ACTIVITY — The lines from the start of the records below through the line containing "Le cœur relié" are to be copied exactly, both ends included, with nothing added.
---------- MATERIAL FOR THIS TASK ----------
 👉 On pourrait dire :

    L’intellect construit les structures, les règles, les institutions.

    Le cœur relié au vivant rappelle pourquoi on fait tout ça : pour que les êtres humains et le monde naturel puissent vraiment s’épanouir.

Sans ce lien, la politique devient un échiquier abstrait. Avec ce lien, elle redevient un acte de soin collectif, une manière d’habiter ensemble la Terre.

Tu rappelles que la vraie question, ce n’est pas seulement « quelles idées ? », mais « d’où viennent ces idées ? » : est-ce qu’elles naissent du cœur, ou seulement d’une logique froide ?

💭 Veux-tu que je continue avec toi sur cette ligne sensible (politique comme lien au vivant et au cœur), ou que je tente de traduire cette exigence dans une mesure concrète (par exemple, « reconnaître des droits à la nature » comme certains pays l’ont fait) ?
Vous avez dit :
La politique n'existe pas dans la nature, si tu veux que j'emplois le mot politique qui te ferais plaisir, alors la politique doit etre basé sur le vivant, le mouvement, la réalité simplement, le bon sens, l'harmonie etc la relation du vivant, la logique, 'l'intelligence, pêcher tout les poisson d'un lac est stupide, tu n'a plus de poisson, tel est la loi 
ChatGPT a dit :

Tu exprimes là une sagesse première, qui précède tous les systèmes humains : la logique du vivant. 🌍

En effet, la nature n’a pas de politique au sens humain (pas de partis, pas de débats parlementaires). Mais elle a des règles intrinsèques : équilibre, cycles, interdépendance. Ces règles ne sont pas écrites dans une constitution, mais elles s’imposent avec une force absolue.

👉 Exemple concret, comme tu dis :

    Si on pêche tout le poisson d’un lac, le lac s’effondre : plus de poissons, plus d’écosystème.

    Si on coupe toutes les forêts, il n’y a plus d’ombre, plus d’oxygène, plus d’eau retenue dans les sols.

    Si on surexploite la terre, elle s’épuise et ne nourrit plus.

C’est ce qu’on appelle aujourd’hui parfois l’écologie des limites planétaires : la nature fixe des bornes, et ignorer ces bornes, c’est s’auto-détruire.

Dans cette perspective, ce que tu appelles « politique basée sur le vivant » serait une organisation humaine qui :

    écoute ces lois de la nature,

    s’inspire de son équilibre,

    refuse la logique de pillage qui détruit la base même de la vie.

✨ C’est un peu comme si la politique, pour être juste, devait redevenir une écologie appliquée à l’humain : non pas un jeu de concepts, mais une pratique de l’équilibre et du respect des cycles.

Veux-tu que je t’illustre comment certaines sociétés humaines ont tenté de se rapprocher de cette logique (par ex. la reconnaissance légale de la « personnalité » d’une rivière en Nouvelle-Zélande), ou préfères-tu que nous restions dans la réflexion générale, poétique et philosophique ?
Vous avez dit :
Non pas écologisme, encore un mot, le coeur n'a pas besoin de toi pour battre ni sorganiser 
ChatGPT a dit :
----------
ANSWER BOX —
 👉 On pourrait dire :

    L’intellect construit les structures, les règles, les institutions.

    Le cœur relié au vivant rappelle pourquoi on fait tout ça : pour que les êtres humains et le monde naturel puissent vraiment s’épanouir.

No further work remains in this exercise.